I tried the following:

\begin{equation} F_X(x) = \text{Prob}\{X<x\} = \text{Prob}\{X_1<x, X_2<x\} = \text{Prob}\{X_1<x\}\cdot \text{Prob}\{X_2<x\} = F_{X_1}(x)\cdot F_{X_2}(x) \end{equation}

Since $X_1$ and $X_2$ are normal distributed variables, their CDFs are well known:

\begin{equation} \tag{1} F_X(x) = F_{X_1}(x)\cdot F_{X_2}(x) = \bigg(1-\mathcal{Q}\Big(\frac{x-\mu_1}{\sigma_1}\Big)\bigg)\cdot \bigg(1-\mathcal{Q}\Big(\frac{x-\mu_2}{\sigma_2}\Big)\bigg) \end{equation}

where $\mathcal{Q}\big(\frac{x-\mu}{\sigma}\big) = \int_x^{\infty} \frac{1}{\sqrt{2\pi}\sigma} e^{-\frac{(x-\mu)^2}{2\sigma^2}} dx$.
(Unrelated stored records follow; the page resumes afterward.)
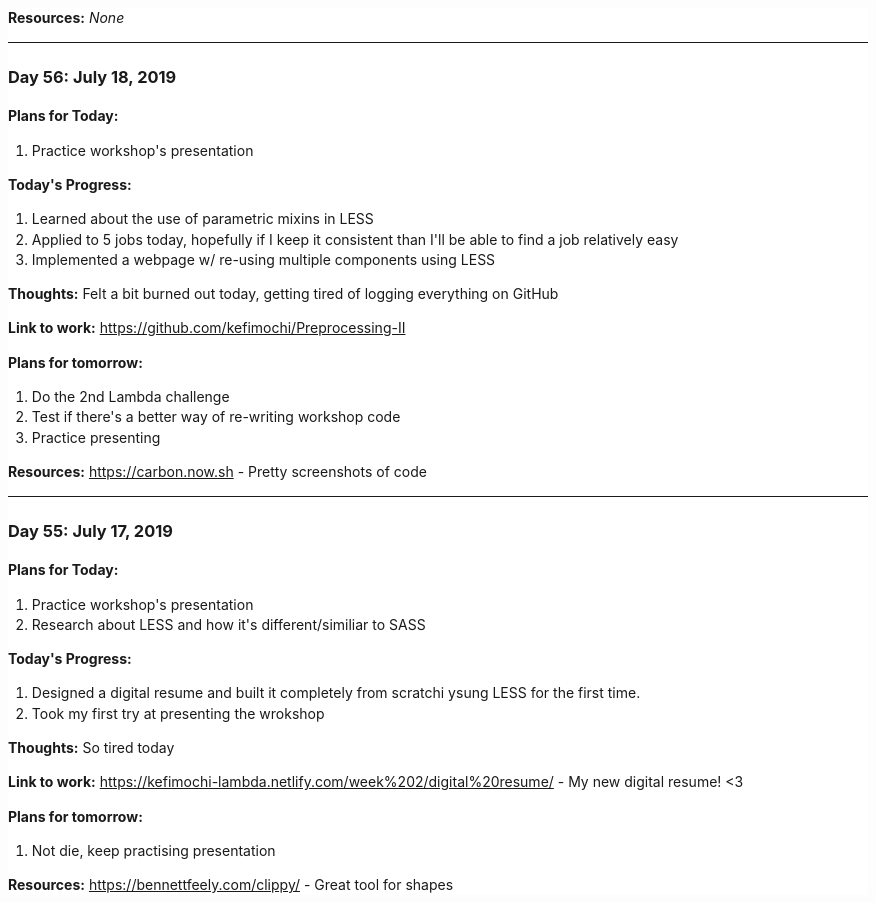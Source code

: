 **Resources:**
*None*

-----

### Day 56: July 18, 2019

**Plans for Today:**

1. Practice workshop's presentation

**Today's Progress:**

1. Learned about the use of parametric mixins in LESS
2. Applied to 5 jobs today, hopefully if I keep it consistent than I'll be able to find a job relatively easy
3. Implemented a webpage w/ re-using multiple components using LESS

**Thoughts:**
Felt a bit burned out today, getting tired of logging everything on GitHub

**Link to work:**
https://github.com/kefimochi/Preprocessing-II

**Plans for tomorrow:**

1. Do the 2nd Lambda challenge
2. Test if there's a better way of re-writing workshop code
3. Practice presenting

**Resources:**
https://carbon.now.sh - Pretty screenshots of code

-----


### Day 55: July 17, 2019

**Plans for Today:**

1. Practice workshop's presentation
2. Research about LESS and how it's different/similiar to SASS

**Today's Progress:**

1. Designed a digital resume and built it completely from scratchi ysung LESS for the first time.
2. Took my first try at presenting the wrokshop

**Thoughts:**
So tired today 

**Link to work:**
https://kefimochi-lambda.netlify.com/week%202/digital%20resume/ - My new digital resume! <3

**Plans for tomorrow:**

1. Not die, keep practising presentation

**Resources:**
https://bennettfeely.com/clippy/ - Great tool for shapes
However, MATLAB simulation shows that this is not correct. The MATLAB code and the plot result comparing simulation and theoretical is shown below.

S=1e6;

% Define Normal Distributed RV #1
mu_1 = 1;
sigma_1 = 1;
X_1 = sigma_1/sqrt(2)*(randn(1,S))+mu_1;

% Define Normal Distributed RV #1
mu_2 = 1;
sigma_2 = 1;
X_2 = sigma_2/sqrt(2)*(randn(1,S))+mu_2;

% Define variable X = max{X_1,X_2}
X = max(X_1,X_2);
[X_pdf, X_var] = ecdf(X); % Obtain empirical CDF (similar to function hist)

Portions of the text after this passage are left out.